— Your goal —
All entries shown below must be given again word for word.

[Stored items]
==================================================

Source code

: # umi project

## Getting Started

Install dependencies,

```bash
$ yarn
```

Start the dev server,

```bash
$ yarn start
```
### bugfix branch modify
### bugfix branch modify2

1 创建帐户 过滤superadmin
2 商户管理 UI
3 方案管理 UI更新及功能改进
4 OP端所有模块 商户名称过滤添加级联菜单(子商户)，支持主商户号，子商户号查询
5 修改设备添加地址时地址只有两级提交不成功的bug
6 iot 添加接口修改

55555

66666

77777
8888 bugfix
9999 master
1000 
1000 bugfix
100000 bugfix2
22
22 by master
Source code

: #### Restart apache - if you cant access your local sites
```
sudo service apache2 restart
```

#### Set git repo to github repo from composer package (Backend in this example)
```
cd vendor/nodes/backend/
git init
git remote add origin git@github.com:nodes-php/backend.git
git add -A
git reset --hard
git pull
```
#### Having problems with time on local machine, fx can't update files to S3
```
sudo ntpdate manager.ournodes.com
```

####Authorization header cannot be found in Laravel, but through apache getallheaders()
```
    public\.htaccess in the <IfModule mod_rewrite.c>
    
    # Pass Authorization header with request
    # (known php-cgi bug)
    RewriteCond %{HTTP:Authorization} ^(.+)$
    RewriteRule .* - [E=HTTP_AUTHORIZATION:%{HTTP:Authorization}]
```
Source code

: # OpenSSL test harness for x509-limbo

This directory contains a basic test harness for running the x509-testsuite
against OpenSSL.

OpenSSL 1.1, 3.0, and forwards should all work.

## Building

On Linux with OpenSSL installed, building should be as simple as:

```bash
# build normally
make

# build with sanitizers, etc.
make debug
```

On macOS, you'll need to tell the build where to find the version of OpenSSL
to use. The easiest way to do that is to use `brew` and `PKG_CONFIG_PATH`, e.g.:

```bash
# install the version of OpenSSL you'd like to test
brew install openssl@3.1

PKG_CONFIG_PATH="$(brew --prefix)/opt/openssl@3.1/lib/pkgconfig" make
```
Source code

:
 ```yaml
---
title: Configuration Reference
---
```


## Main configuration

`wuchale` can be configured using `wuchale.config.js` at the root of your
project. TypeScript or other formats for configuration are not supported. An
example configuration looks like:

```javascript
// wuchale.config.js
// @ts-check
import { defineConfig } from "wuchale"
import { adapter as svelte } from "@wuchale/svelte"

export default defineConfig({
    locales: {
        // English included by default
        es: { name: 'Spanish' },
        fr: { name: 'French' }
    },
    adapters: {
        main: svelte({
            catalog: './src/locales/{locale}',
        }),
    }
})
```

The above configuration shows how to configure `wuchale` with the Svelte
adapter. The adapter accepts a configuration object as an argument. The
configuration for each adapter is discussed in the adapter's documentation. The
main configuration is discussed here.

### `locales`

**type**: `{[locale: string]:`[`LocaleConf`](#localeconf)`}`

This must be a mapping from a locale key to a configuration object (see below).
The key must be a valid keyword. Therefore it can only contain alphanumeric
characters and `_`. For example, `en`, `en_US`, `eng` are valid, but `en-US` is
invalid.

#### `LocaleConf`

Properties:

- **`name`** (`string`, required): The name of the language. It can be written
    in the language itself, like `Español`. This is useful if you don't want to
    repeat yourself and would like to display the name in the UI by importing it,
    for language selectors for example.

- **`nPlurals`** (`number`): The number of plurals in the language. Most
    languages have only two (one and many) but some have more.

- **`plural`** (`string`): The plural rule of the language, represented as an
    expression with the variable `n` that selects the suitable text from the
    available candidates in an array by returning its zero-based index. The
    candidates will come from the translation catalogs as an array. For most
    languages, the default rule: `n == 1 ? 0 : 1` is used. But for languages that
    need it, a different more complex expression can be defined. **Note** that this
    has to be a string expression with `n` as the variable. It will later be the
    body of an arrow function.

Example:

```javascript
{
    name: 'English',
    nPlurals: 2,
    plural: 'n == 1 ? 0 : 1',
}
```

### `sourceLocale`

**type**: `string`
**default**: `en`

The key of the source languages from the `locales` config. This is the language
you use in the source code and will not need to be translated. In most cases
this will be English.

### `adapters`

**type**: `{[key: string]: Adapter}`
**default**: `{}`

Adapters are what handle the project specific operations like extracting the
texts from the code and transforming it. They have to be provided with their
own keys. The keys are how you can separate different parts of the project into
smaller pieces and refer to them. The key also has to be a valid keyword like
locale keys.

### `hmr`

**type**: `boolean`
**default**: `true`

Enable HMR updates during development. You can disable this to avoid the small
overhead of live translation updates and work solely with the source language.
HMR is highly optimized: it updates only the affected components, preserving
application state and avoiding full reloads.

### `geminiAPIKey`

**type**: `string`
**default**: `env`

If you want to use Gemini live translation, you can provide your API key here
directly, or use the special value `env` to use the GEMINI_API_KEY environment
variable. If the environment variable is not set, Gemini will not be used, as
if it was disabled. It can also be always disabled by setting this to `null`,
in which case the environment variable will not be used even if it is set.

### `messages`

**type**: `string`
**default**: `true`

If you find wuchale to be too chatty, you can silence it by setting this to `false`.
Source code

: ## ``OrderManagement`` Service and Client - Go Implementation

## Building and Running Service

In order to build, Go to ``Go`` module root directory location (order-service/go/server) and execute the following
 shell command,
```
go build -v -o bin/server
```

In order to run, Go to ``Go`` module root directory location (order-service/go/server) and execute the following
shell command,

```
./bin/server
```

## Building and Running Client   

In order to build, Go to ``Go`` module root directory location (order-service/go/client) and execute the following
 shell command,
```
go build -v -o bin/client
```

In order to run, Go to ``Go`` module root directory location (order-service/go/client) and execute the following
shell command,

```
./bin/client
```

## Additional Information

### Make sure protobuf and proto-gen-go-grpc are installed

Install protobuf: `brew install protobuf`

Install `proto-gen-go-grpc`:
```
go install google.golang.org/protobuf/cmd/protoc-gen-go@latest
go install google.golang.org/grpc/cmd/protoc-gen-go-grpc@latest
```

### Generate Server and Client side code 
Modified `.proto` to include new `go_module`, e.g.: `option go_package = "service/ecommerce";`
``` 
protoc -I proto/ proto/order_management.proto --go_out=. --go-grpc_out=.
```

==================================================

— Result for this exercise —
Source code

: # umi project

## Getting Started

Install dependencies,

```bash
$ yarn
```

Start the dev server,

```bash
$ yarn start
```
### bugfix branch modify
### bugfix branch modify2

1 创建帐户 过滤superadmin
2 商户管理 UI
3 方案管理 UI更新及功能改进
4 OP端所有模块 商户名称过滤添加级联菜单(子商户)，支持主商户号，子商户号查询
5 修改设备添加地址时地址只有两级提交不成功的bug
6 iot 添加接口修改

55555

66666

77777
8888 bugfix
9999 master
1000 
1000 bugfix
100000 bugfix2
22
22 by master
Source code

: #### Restart apache - if you cant access your local sites
```
sudo service apache2 restart
```

#### Set git repo to github repo from composer package (Backend in this example)
```
cd vendor/nodes/backend/
git init
git remote add origin git@github.com:nodes-php/backend.git
git add -A
git reset --hard
git pull
```
#### Having problems with time on local machine, fx can't update files to S3
```
sudo ntpdate manager.ournodes.com
```

####Authorization header cannot be found in Laravel, but through apache getallheaders()
```
    public\.htaccess in the <IfModule mod_rewrite.c>
    
    # Pass Authorization header with request
    # (known php-cgi bug)
    RewriteCond %{HTTP:Authorization} ^(.+)$
    RewriteRule .* - [E=HTTP_AUTHORIZATION:%{HTTP:Authorization}]
```
Source code

: # OpenSSL test harness for x509-limbo

This directory contains a basic test harness for running the x509-testsuite
against OpenSSL.

OpenSSL 1.1, 3.0, and forwards should all work.

## Building

On Linux with OpenSSL installed, building should be as simple as:

```bash
# build normally
make

# build with sanitizers, etc.
make debug
```

On macOS, you'll need to tell the build where to find the version of OpenSSL
to use. The easiest way to do that is to use `brew` and `PKG_CONFIG_PATH`, e.g.:

```bash
# install the version of OpenSSL you'd like to test
brew install openssl@3.1

PKG_CONFIG_PATH="$(brew --prefix)/opt/openssl@3.1/lib/pkgconfig" make
```
Source code

:
 ```yaml
---
title: Configuration Reference
---
```


## Main configuration

`wuchale` can be configured using `wuchale.config.js` at the root of your
project. TypeScript or other formats for configuration are not supported. An
example configuration looks like:

```javascript
// wuchale.config.js
// @ts-check
import { defineConfig } from "wuchale"
import { adapter as svelte } from "@wuchale/svelte"

export default defineConfig({
    locales: {
        // English included by default
        es: { name: 'Spanish' },
        fr: { name: 'French' }
    },
    adapters: {
        main: svelte({
            catalog: './src/locales/{locale}',
        }),
    }
})
```

The above configuration shows how to configure `wuchale` with the Svelte
adapter. The adapter accepts a configuration object as an argument. The
configuration for each adapter is discussed in the adapter's documentation. The
main configuration is discussed here.

### `locales`

**type**: `{[locale: string]:`[`LocaleConf`](#localeconf)`}`

This must be a mapping from a locale key to a configuration object (see below).
The key must be a valid keyword. Therefore it can only contain alphanumeric
characters and `_`. For example, `en`, `en_US`, `eng` are valid, but `en-US` is
invalid.

#### `LocaleConf`

Properties:

- **`name`** (`string`, required): The name of the language. It can be written
    in the language itself, like `Español`. This is useful if you don't want to
    repeat yourself and would like to display the name in the UI by importing it,
    for language selectors for example.

- **`nPlurals`** (`number`): The number of plurals in the language. Most
    languages have only two (one and many) but some have more.

- **`plural`** (`string`): The plural rule of the language, represented as an
    expression with the variable `n` that selects the suitable text from the
    available candidates in an array by returning its zero-based index. The
    candidates will come from the translation catalogs as an array. For most
    languages, the default rule: `n == 1 ? 0 : 1` is used. But for languages that
    need it, a different more complex expression can be defined. **Note** that this
    has to be a string expression with `n` as the variable. It will later be the
    body of an arrow function.

Example:

```javascript
{
    name: 'English',
    nPlurals: 2,
    plural: 'n == 1 ? 0 : 1',
}
```

### `sourceLocale`

**type**: `string`
**default**: `en`

The key of the source languages from the `locales` config. This is the language
you use in the source code and will not need to be translated. In most cases
this will be English.

### `adapters`

**type**: `{[key: string]: Adapter}`
**default**: `{}`

Adapters are what handle the project specific operations like extracting the
texts from the code and transforming it. They have to be provided with their
own keys. The keys are how you can separate different parts of the project into
smaller pieces and refer to them. The key also has to be a valid keyword like
locale keys.

### `hmr`

**type**: `boolean`
**default**: `true`

Enable HMR updates during development. You can disable this to avoid the small
overhead of live translation updates and work solely with the source language.
HMR is highly optimized: it updates only the affected components, preserving
application state and avoiding full reloads.

### `geminiAPIKey`

**type**: `string`
**default**: `env`

If you want to use Gemini live translation, you can provide your API key here
directly, or use the special value `env` to use the GEMINI_API_KEY environment
variable. If the environment variable is not set, Gemini will not be used, as
if it was disabled. It can also be always disabled by setting this to `null`,
in which case the environment variable will not be used even if it is set.

### `messages`

**type**: `string`
**default**: `true`

If you find wuchale to be too chatty, you can silence it by setting this to `false`.
Source code

: ## ``OrderManagement`` Service and Client - Go Implementation

## Building and Running Service

In order to build, Go to ``Go`` module root directory location (order-service/go/server) and execute the following
 shell command,
```
go build -v -o bin/server
```

In order to run, Go to ``Go`` module root directory location (order-service/go/server) and execute the following
shell command,

```
./bin/server
```

## Building and Running Client   

In order to build, Go to ``Go`` module root directory location (order-service/go/client) and execute the following
 shell command,
```
go build -v -o bin/client
```

In order to run, Go to ``Go`` module root directory location (order-service/go/client) and execute the following
shell command,

```
./bin/client
```

## Additional Information

### Make sure protobuf and proto-gen-go-grpc are installed

Install protobuf: `brew install protobuf`

Install `proto-gen-go-grpc`:
```
go install google.golang.org/protobuf/cmd/protoc-gen-go@latest
go install google.golang.org/grpc/cmd/protoc-gen-go-grpc@latest
```

### Generate Server and Client side code 
Modified `.proto` to include new `go_module`, e.g.: `option go_package = "service/ecommerce";`
``` 
protoc -I proto/ proto/order_management.proto --go_out=. --go-grpc_out=.
```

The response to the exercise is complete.